>>
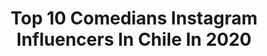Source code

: ---
title: Top 10 Comedians Instagram Influencers In Chile In 2020
description: >-
  Find top comedians Instagram influencers in Chile in 2020. Most popular hashtags: #cuarentena #quedateencasa #chile #tbt.
platform: Instagram
profiles:
  - username: "gloriabenavides_oficial"
    fullname: >-
      Gloria Benavides
    location: "Chile"
    followers: 42777
    engagement: 518
    commentsToLikes: 0.039623
    id: ck5hhnfqf958d0i118z2t5ony
    verified: false
    hashtags: "#viejasdemierda, #repost, #teatronacional, #comedia"
  - username: "esgaboruiz"
    fullname: >-
      Gabriel Ruiz
    location: "Chile"
    followers: 139684
    engagement: 886
    commentsToLikes: 0.021074
    id: ck14li76musx50i19kq3gsy6f
    verified: false
    hashtags: "#eltourdelombligo, #somosuno, #bastadefracking, #tbt"
  - username: "alisonmandel"
    fullname: >-
      Alison Mandel
    location: "Chile"
    followers: 847965
    engagement: 1079
    commentsToLikes: 0.011362
    id: ck5hdhx1vnimo0i11c63cw6q1
    verified: true
    hashtags: "#quedateencasa, #carlosculiao, #sinsensibilidadsinmiedo, #fordecostorm"
  - username: "pameleiva"
    fullname: >-
      pamelitaleiva
    location: "Chile"
    followers: 227525
    engagement: 202
    commentsToLikes: 0.040496
    id: ck0vz5bhn7dnz0i195zpyl1mj
    verified: true
    hashtags: "#mequedoencasa, #huachapalooza, #realityshow, #covid"
  - username: "juanescalonatv"
    fullname: >-
      📢 Aqui se vive de la risa
    location: "Chile"
    followers: 50085
    engagement: 197
    commentsToLikes: 0.135414
    id: ck5zkg3wbjf0a0i14cv7tji09
    verified: false
    hashtags: "#alejandraguzman, #comparacion, #top, #safaera"
  - username: "ronalalvar"
    fullname: >-
      ronal Alvarado
    location: "Chile"
    followers: 16197
    engagement: 292
    commentsToLikes: 0.176810
    id: ck6u9mnjqyen10j71huywfl6v
    verified: false
    hashtags: "#humos, #falso, #motos, #debate"
  - username: "yamireyna"
    fullname: >-
      Yamila Reyna
    location: "Chile"
    followers: 353651
    engagement: 150
    commentsToLikes: 0.037843
    id: ck5zkfnr6je8x0i14wa6jjx3x
    verified: true
    hashtags: "#miamor, #encuarentena, #mujeres, #confiltro"
  - username: "remigioremedy"
    fullname: >-
      Remigio Remedy
    location: "Chile"
    followers: 28917
    engagement: 155
    commentsToLikes: 0.083036
    id: ck5q5quf6u5f80i110n6j15fz
    verified: false
    hashtags: "#maipu"
  - username: "lajanidu"
    fullname: >-
      Jani Dueñas
    location: "Chile"
    followers: 141656
    engagement: 238
    commentsToLikes: 0.026524
    id: ck6tib5hf0dux0j71pmqwhtvo
    verified: true
    hashtags: "#yonuncavitelevision, #esposible, #quedateencasa, #8m"
  - username: "betoespinozaoficial"
    fullname: >-
      Beto Espinoza
    location: "Chile"
    followers: 89987
    engagement: 73
    commentsToLikes: 0.072692
    id: ck8t0olekspvb0j78mra1rcal
    verified: false
    hashtags: "#cuarentena, #chile, #teleton, #coronavid19"
---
<<
● How to complete this task
Exclude images and repeat all entries exactly.

● Answer to this exercise
Source code

: ---
title: Top 10 Comedians Instagram Influencers In Chile In 2020
description: >-
  Find top comedians Instagram influencers in Chile in 2020. Most popular hashtags: #cuarentena #quedateencasa #chile #tbt.
platform: Instagram
profiles:
  - username: "gloriabenavides_oficial"
    fullname: >-
      Gloria Benavides
    location: "Chile"
    followers: 42777
    engagement: 518
    commentsToLikes: 0.039623
    id: ck5hhnfqf958d0i118z2t5ony
    verified: false
    hashtags: "#viejasdemierda, #repost, #teatronacional, #comedia"
  - username: "esgaboruiz"
    fullname: >-
      Gabriel Ruiz
    location: "Chile"
    followers: 139684
    engagement: 886
    commentsToLikes: 0.021074
    id: ck14li76musx50i19kq3gsy6f
    verified: false
    hashtags: "#eltourdelombligo, #somosuno, #bastadefracking, #tbt"
  - username: "alisonmandel"
    fullname: >-
      Alison Mandel
    location: "Chile"
    followers: 847965
    engagement: 1079
    commentsToLikes: 0.011362
    id: ck5hdhx1vnimo0i11c63cw6q1
    verified: true
    hashtags: "#quedateencasa, #carlosculiao, #sinsensibilidadsinmiedo, #fordecostorm"
  - username: "pameleiva"
    fullname: >-
      pamelitaleiva
    location: "Chile"
    followers: 227525
    engagement: 202
    commentsToLikes: 0.040496
    id: ck0vz5bhn7dnz0i195zpyl1mj
    verified: true
    hashtags: "#mequedoencasa, #huachapalooza, #realityshow, #covid"
  - username: "juanescalonatv"
    fullname: >-
      📢 Aqui se vive de la risa
    location: "Chile"
    followers: 50085
    engagement: 197
    commentsToLikes: 0.135414
    id: ck5zkg3wbjf0a0i14cv7tji09
    verified: false
    hashtags: "#alejandraguzman, #comparacion, #top, #safaera"
  - username: "ronalalvar"
    fullname: >-
      ronal Alvarado
    location: "Chile"
    followers: 16197
    engagement: 292
    commentsToLikes: 0.176810
    id: ck6u9mnjqyen10j71huywfl6v
    verified: false
    hashtags: "#humos, #falso, #motos, #debate"
  - username: "yamireyna"
    fullname: >-
      Yamila Reyna
    location: "Chile"
    followers: 353651
    engagement: 150
    commentsToLikes: 0.037843
    id: ck5zkfnr6je8x0i14wa6jjx3x
    verified: true
    hashtags: "#miamor, #encuarentena, #mujeres, #confiltro"
  - username: "remigioremedy"
    fullname: >-
      Remigio Remedy
    location: "Chile"
    followers: 28917
    engagement: 155
    commentsToLikes: 0.083036
    id: ck5q5quf6u5f80i110n6j15fz
    verified: false
    hashtags: "#maipu"
  - username: "lajanidu"
    fullname: >-
      Jani Dueñas
    location: "Chile"
    followers: 141656
    engagement: 238
    commentsToLikes: 0.026524
    id: ck6tib5hf0dux0j71pmqwhtvo
    verified: true
    hashtags: "#yonuncavitelevision, #esposible, #quedateencasa, #8m"
  - username: "betoespinozaoficial"
    fullname: >-
      Beto Espinoza
    location: "Chile"
    followers: 89987
    engagement: 73
    commentsToLikes: 0.072692
    id: ck8t0olekspvb0j78mra1rcal
    verified: false
    hashtags: "#cuarentena, #chile, #teleton, #coronavid19"
---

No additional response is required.